Bristol City Council has apologised after being criticised for failing to provide evidence it had completed Ombudsman recommendations in two separate complaints.
The Local Government and Social Care Ombudsman completed investigations into the complaints, which involved missed bin collections and noise nuisances, in early 2020.
In both cases the council accepted the Ombudsman’s decision and its recommendations to put things right for the complainants. It also committed to improving services for other people in the city.
The Ombudsman suspended chasing the council for evidence it had complied with the recommendations due to COVID-19. However, once the Ombudsman resumed casework the council failed to supply the necessary evidence until fresh complaints were registered.
Michael King, Local Government and Social Care Ombudsman, said that it was clear from these two cases there were ‘significant issues in the city.’
Responding to the Ombudsman’s report, a Bristol City Council spokesperson commented: ‘We fully accept the findings of the ombudsman and recognise that we have fallen short in both our initial handling of these complaints and our compliance with the recommendations made.
‘We apologise for any distress and inconvenience caused in these cases.
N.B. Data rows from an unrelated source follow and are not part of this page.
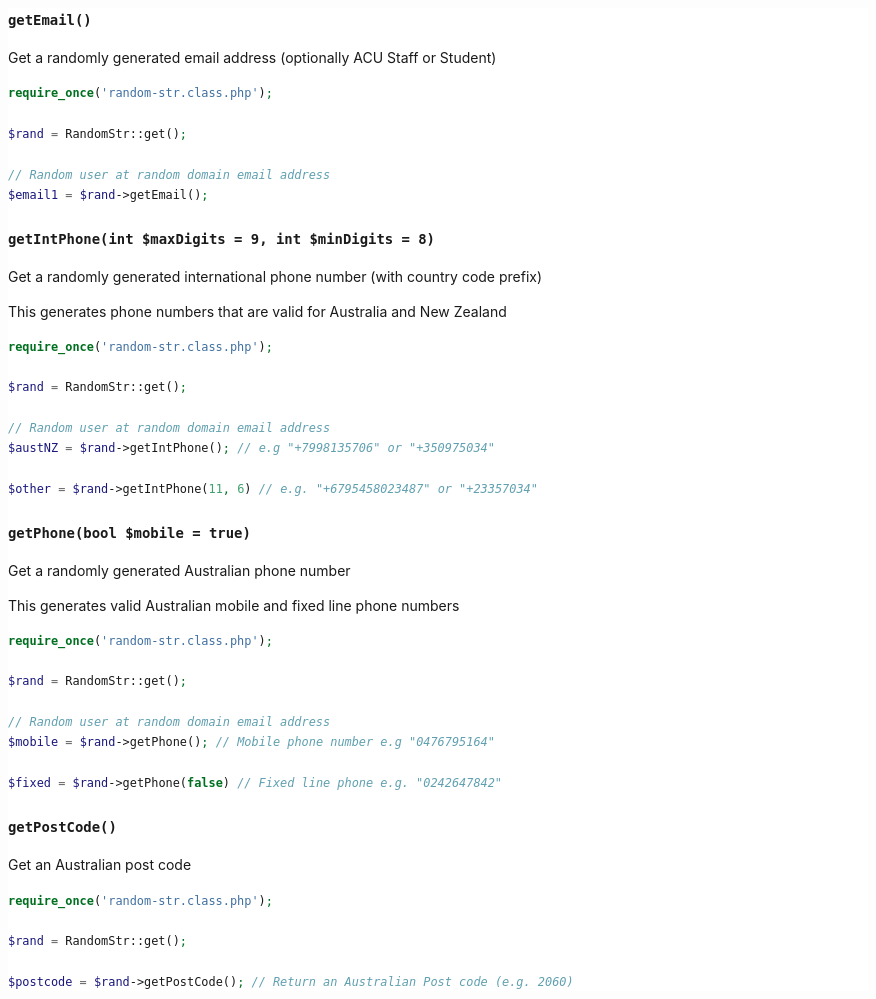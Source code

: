 ### `getEmail()`

Get a randomly generated email address (optionally ACU Staff or Student)

```php
require_once('random-str.class.php');

$rand = RandomStr::get();

// Random user at random domain email address
$email1 = $rand->getEmail();
```

### `getIntPhone(int $maxDigits = 9, int $minDigits = 8)`

Get a randomly generated international phone number (with country
code prefix)

This generates phone numbers that are valid for Australia and
New Zealand

```php
require_once('random-str.class.php');

$rand = RandomStr::get();

// Random user at random domain email address
$austNZ = $rand->getIntPhone(); // e.g "+7998135706" or "+350975034"

$other = $rand->getIntPhone(11, 6) // e.g. "+6795458023487" or "+23357034"
```

### `getPhone(bool $mobile = true)`

Get a randomly generated Australian phone number

This generates valid Australian mobile and fixed line phone numbers

```php
require_once('random-str.class.php');

$rand = RandomStr::get();

// Random user at random domain email address
$mobile = $rand->getPhone(); // Mobile phone number e.g "0476795164"

$fixed = $rand->getPhone(false) // Fixed line phone e.g. "0242647842"
```

### `getPostCode()`

Get an Australian post code

```php
require_once('random-str.class.php');

$rand = RandomStr::get();

$postcode = $rand->getPostCode(); // Return an Australian Post code (e.g. 2060)
```
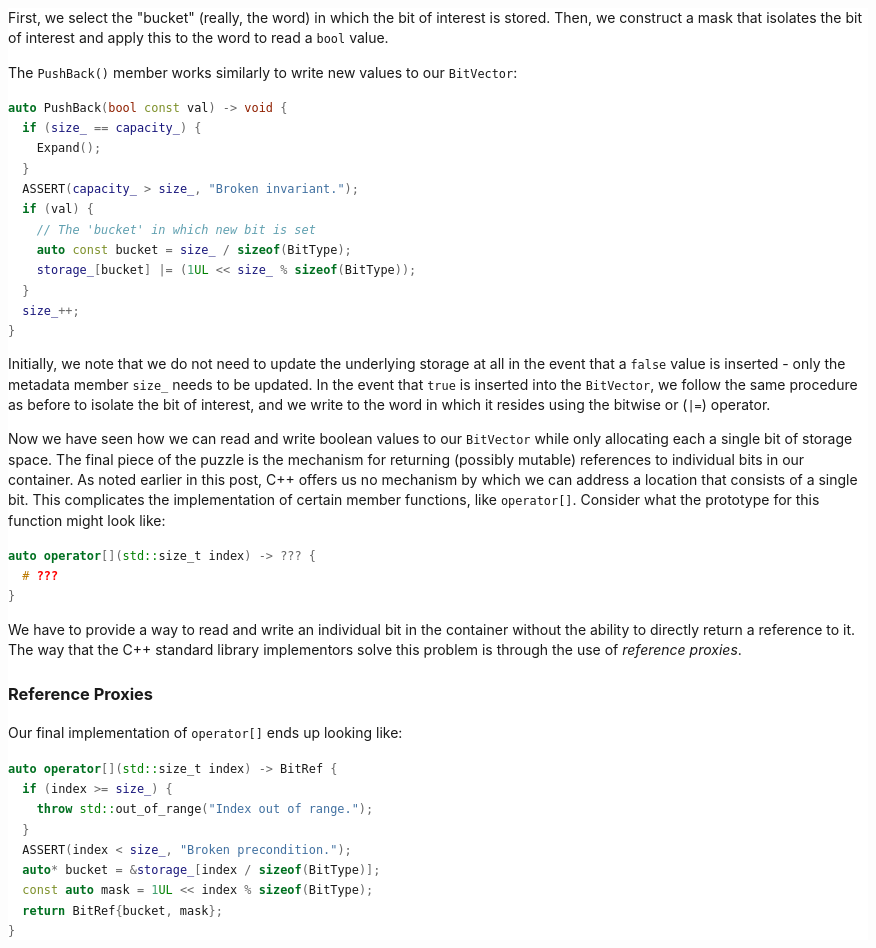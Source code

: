 First, we select the "bucket" (really, the word) in which the bit of interest is stored. Then, we construct a mask that isolates the bit of interest and apply this to the word to read a `bool` value.

The `PushBack()` member works similarly to write new values to our `BitVector`:

```c++
auto PushBack(bool const val) -> void {
  if (size_ == capacity_) {
    Expand();
  }
  ASSERT(capacity_ > size_, "Broken invariant.");
  if (val) {
    // The 'bucket' in which new bit is set
    auto const bucket = size_ / sizeof(BitType);
    storage_[bucket] |= (1UL << size_ % sizeof(BitType));
  }
  size_++;
}
```

Initially, we note that we do not need to update the underlying storage at all in the event that a `false` value is inserted - only the metadata member `size_` needs to be updated. In the event that `true` is inserted into the `BitVector`, we follow the same procedure as before to isolate the bit of interest, and we write to the word in which it resides using the bitwise or (`|=`) operator.

Now we have seen how we can read and write boolean values to our `BitVector` while only allocating each a single bit of storage space. The final piece of the puzzle is the mechanism for returning (possibly mutable) references to individual bits in our container. As noted earlier in this post, C++ offers us no mechanism by which we can address a location that consists of a single bit. This complicates the implementation of certain member functions, like `operator[]`. Consider what the prototype for this function might look like:

```c++
auto operator[](std::size_t index) -> ??? {
  # ???
}
```

We have to provide a way to read and write an individual bit in the container without the ability to directly return a reference to it. The way that the C++ standard library implementors solve this problem is through the use of _reference proxies_.

### Reference Proxies

Our final implementation of `operator[]` ends up looking like:

```c++
auto operator[](std::size_t index) -> BitRef {
  if (index >= size_) {
    throw std::out_of_range("Index out of range.");
  }
  ASSERT(index < size_, "Broken precondition.");
  auto* bucket = &storage_[index / sizeof(BitType)];
  const auto mask = 1UL << index % sizeof(BitType);
  return BitRef{bucket, mask};
}
```
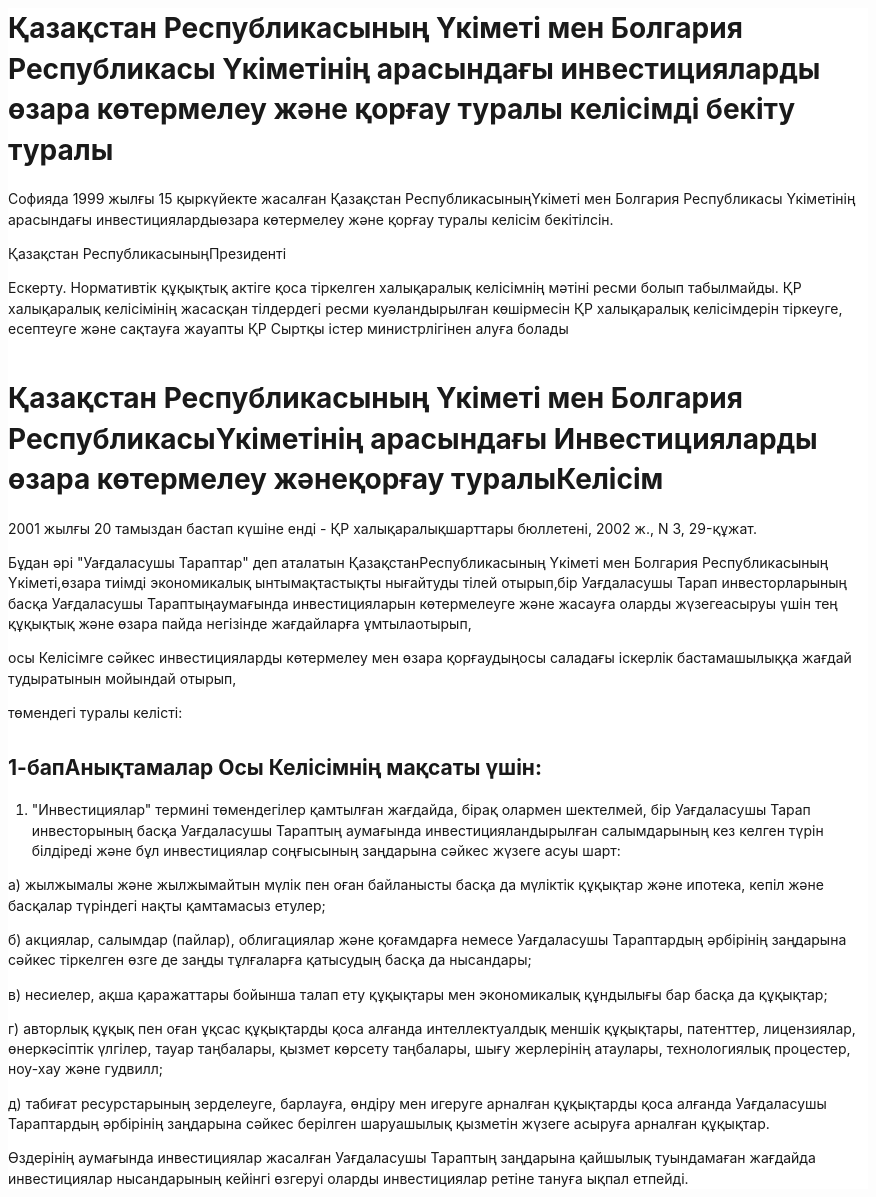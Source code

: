 # Қазақстан Республикасының Үкіметі мен Болгария Республикасы Үкіметінің арасындағы инвестицияларды өзара көтермелеу және қорғау туралы келісімді бекіту туралы

Софияда 1999 жылғы 15 қыркүйекте жасалған Қазақстан РеспубликасыныңҮкіметі мен Болгария Республикасы Үкіметінің арасындағы инвестициялардыөзара көтермелеу және қорғау туралы келісім бекітілсін.

Қазақстан РеспубликасыныңПрезиденті

Ескерту. Нормативтік құқықтық актіге қоса тіркелген халықаралық келісімнің мәтіні ресми болып табылмайды. ҚР халықаралық келісімінің жасасқан тілдердегі ресми куәландырылған көшірмесін ҚР халықаралық келісімдерін тіркеуге, есептеуге және сақтауға жауапты ҚР Сыртқы істер министрлігінен алуға болады

# Қазақстан Республикасының Үкіметі мен Болгария РеспубликасыҮкіметінің арасындағы Инвестицияларды өзара көтермелеу жәнеқорғау туралыКелісім

2001 жылғы 20 тамыздан бастап күшіне енді - ҚР халықаралықшарттары бюллетені, 2002 ж., N 3, 29-құжат.

Бұдан әрi "Уағдаласушы Тараптар" деп аталатын ҚазақстанРеспубликасының Yкiметi мен Болгария Республикасының Yкiметi,өзара тиiмдi экономикалық ынтымақтастықты нығайтуды тiлей отырып,бiр Уағдаласушы Тарап инвесторларының басқа Уағдаласушы Тараптыңаумағында инвестицияларын көтермелеуге және жасауға оларды жүзегеасыруы үшiн тең құқықтық және өзара пайда негiзiнде жағдайларға ұмтылаотырып,

осы Келiсiмге сәйкес инвестицияларды көтермелеу мен өзара қорғаудыңосы саладағы iскерлiк бастамашылыққа жағдай тудыратынын мойындай отырып,

төмендегi туралы келісті:

## 1-бапАнықтамалар Осы Келiсiмнiң мақсаты үшiн:

1. "Инвестициялар" термині төмендегілер қамтылған жағдайда, бірақ олармен шектелмей, бiр Уағдаласушы Тарап инвесторының басқа Уағдаласушы Тараптың аумағында инвестицияландырылған салымдарының кез келген түрiн бiлдiредi және бұл инвестициялар соңғысының заңдарына сәйкес жүзеге асуы шарт:

а) жылжымалы және жылжымайтын мүлiк пен оған байланысты басқа да мүлiктiк құқықтар және ипотека, кепiл және басқалар түрiндегi нақты қамтамасыз етулер;

б) акциялар, салымдар (пайлар), облигациялар және қоғамдарға немесе Уағдаласушы Тараптардың әрбiрiнiң заңдарына сәйкес тiркелген өзге де заңды тұлғаларға қатысудың басқа да нысандары;

в) несиелер, ақша қаражаттары бойынша талап ету құқықтары мен экономикалық құндылығы бар басқа да құқықтар;

г) авторлық құқық пен оған ұқсас құқықтарды қоса алғанда интеллектуалдық меншiк құқықтары, патенттер, лицензиялар, өнеркәсiптiк үлгiлер, тауар таңбалары, қызмет көрсету таңбалары, шығу жерлерiнiң атаулары, технологиялық процестер, ноу-хау және гудвилл;

д) табиғат ресурстарының зерделеуге, барлауға, өндiру мен игеруге арналған құқықтарды қоса алғанда Уағдаласушы Тараптардың әрбiрiнiң заңдарына сәйкес берiлген шаруашылық қызметiн жүзеге асыруға арналған құқықтар.

Өздерiнің аумағында инвестициялар жасалған Уағдаласушы Тараптың заңдарына қайшылық туындамаған жағдайда инвестициялар нысандарының кейінгі өзгеруі оларды инвестициялар ретiне тануға ықпал етпейдi.
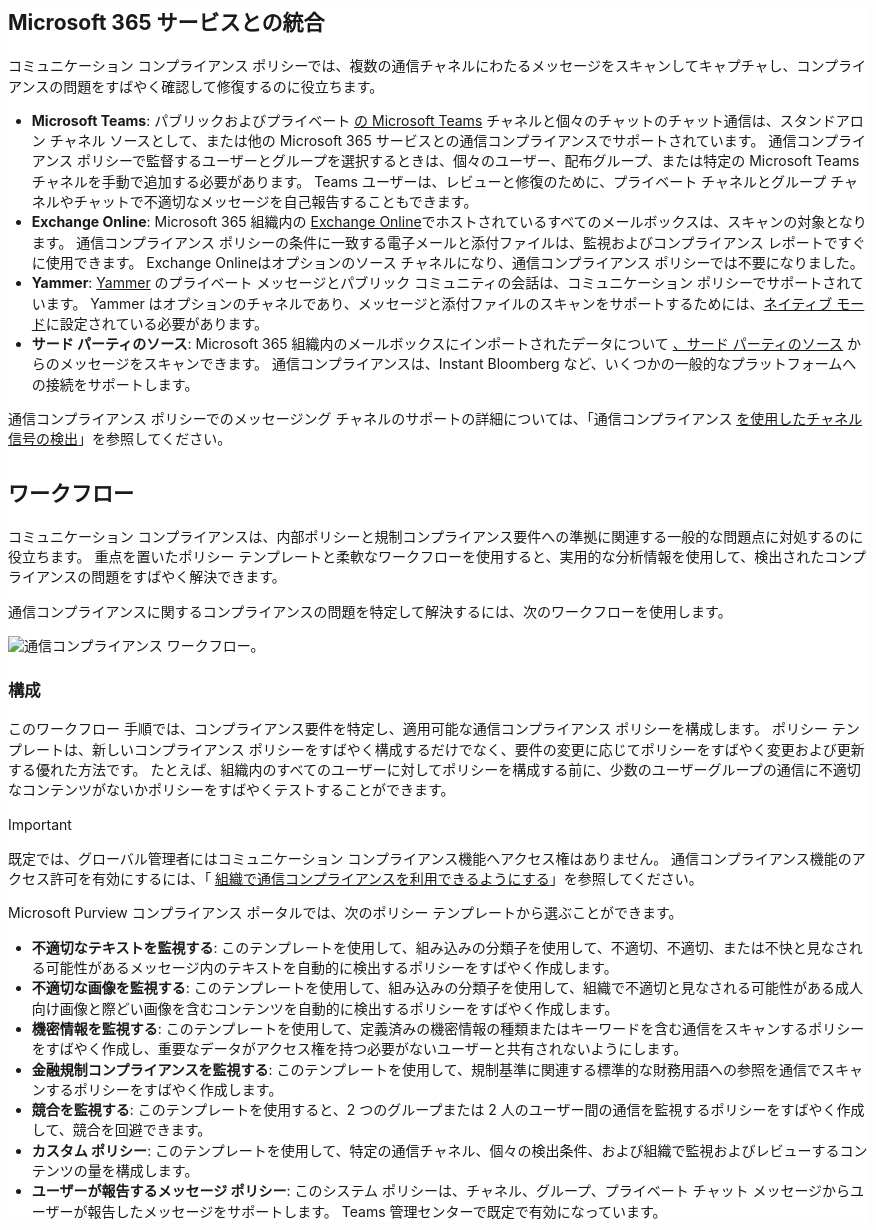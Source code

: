 ## <a name="integration-with-microsoft-365-services"></a>Microsoft 365 サービスとの統合

コミュニケーション コンプライアンス ポリシーでは、複数の通信チャネルにわたるメッセージをスキャンしてキャプチャし、コンプライアンスの問題をすばやく確認して修復するのに役立ちます。

- **Microsoft Teams**: パブリックおよびプライベート [の Microsoft Teams](/MicrosoftTeams/Teams-overview) チャネルと個々のチャットのチャット通信は、スタンドアロン チャネル ソースとして、または他の Microsoft 365 サービスとの通信コンプライアンスでサポートされています。 通信コンプライアンス ポリシーで監督するユーザーとグループを選択するときは、個々のユーザー、配布グループ、または特定の Microsoft Teams チャネルを手動で追加する必要があります。 Teams ユーザーは、レビューと修復のために、プライベート チャネルとグループ チャネルやチャットで不適切なメッセージを自己報告することもできます。
- **Exchange Online**: Microsoft 365 組織内の [Exchange Online](/Exchange/exchange-online)でホストされているすべてのメールボックスは、スキャンの対象となります。 通信コンプライアンス ポリシーの条件に一致する電子メールと添付ファイルは、監視およびコンプライアンス レポートですぐに使用できます。 Exchange Onlineはオプションのソース チャネルになり、通信コンプライアンス ポリシーでは不要になりました。
- **Yammer**: [Yammer](/yammer/yammer-landing-page) のプライベート メッセージとパブリック コミュニティの会話は、コミュニケーション ポリシーでサポートされています。 Yammer はオプションのチャネルであり、メッセージと添付ファイルのスキャンをサポートするためには、[ネイティブ モード](/yammer/configure-your-yammer-network/overview-native-mode)に設定されている必要があります。
- **サード パーティのソース**: Microsoft 365 組織内のメールボックスにインポートされたデータについて [、サード パーティのソース](/microsoft-365/compliance/archiving-third-party-data) からのメッセージをスキャンできます。 通信コンプライアンスは、Instant Bloomberg など、いくつかの一般的なプラットフォームへの接続をサポートします。

通信コンプライアンス ポリシーでのメッセージング チャネルのサポートの詳細については、「通信コンプライアンス [を使用したチャネル信号の検出](/microsoft-365/compliance/communication-compliance-channels)」を参照してください。

## <a name="workflow"></a>ワークフロー

コミュニケーション コンプライアンスは、内部ポリシーと規制コンプライアンス要件への準拠に関連する一般的な問題点に対処するのに役立ちます。 重点を置いたポリシー テンプレートと柔軟なワークフローを使用すると、実用的な分析情報を使用して、検出されたコンプライアンスの問題をすばやく解決できます。

通信コンプライアンスに関するコンプライアンスの問題を特定して解決するには、次のワークフローを使用します。

![通信コンプライアンス ワークフロー。](../media/communication-compliance-workflow.png)

### <a name="configure"></a>構成

このワークフロー 手順では、コンプライアンス要件を特定し、適用可能な通信コンプライアンス ポリシーを構成します。 ポリシー テンプレートは、新しいコンプライアンス ポリシーをすばやく構成するだけでなく、要件の変更に応じてポリシーをすばやく変更および更新する優れた方法です。 たとえば、組織内のすべてのユーザーに対してポリシーを構成する前に、少数のユーザーグループの通信に不適切なコンテンツがないかポリシーをすばやくテストすることができます。

>[!IMPORTANT]
>既定では、グローバル管理者にはコミュニケーション コンプライアンス機能へアクセス権はありません。 通信コンプライアンス機能のアクセス許可を有効にするには、「 [組織で通信コンプライアンスを利用できるようにする](/microsoft-365/compliance/communication-compliance-configure#step-1-required-enable-permissions-for-communication-compliance)」を参照してください。

Microsoft Purview コンプライアンス ポータルでは、次のポリシー テンプレートから選ぶことができます。

- **不適切なテキストを監視する**: このテンプレートを使用して、組み込みの分類子を使用して、不適切、不適切、または不快と見なされる可能性があるメッセージ内のテキストを自動的に検出するポリシーをすばやく作成します。
- **不適切な画像を監視する**: このテンプレートを使用して、組み込みの分類子を使用して、組織で不適切と見なされる可能性がある成人向け画像と際どい画像を含むコンテンツを自動的に検出するポリシーをすばやく作成します。
- **機密情報を監視する**: このテンプレートを使用して、定義済みの機密情報の種類またはキーワードを含む通信をスキャンするポリシーをすばやく作成し、重要なデータがアクセス権を持つ必要がないユーザーと共有されないようにします。
- **金融規制コンプライアンスを監視する**: このテンプレートを使用して、規制基準に関連する標準的な財務用語への参照を通信でスキャンするポリシーをすばやく作成します。
- **競合を監視する**: このテンプレートを使用すると、2 つのグループまたは 2 人のユーザー間の通信を監視するポリシーをすばやく作成して、競合を回避できます。
- **カスタム ポリシー**: このテンプレートを使用して、特定の通信チャネル、個々の検出条件、および組織で監視およびレビューするコンテンツの量を構成します。
- **ユーザーが報告するメッセージ ポリシー**: このシステム ポリシーは、チャネル、グループ、プライベート チャット メッセージからユーザーが報告したメッセージをサポートします。 Teams 管理センターで既定で有効になっています。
An internal investigation did produce recommendations for future improvements and we are taking steps to ensure that the appropriate actions are now taken forward.’
Mr King commented: ‘I am pleased the council has acknowledged and identified there have been problems with its complaint handling. However, it should not have taken our intervention – including months of chasing, and our decision to register new complaints – to trigger this.
‘This report demonstrates the efforts to which we go, to ensure councils follow-through on their commitments to put things right, and how we will hold them to account if they don’t. I hope councils across the country will take lessons from it and ensure their own complaints arrangements meet the standards both we, and the people they serve, expect.’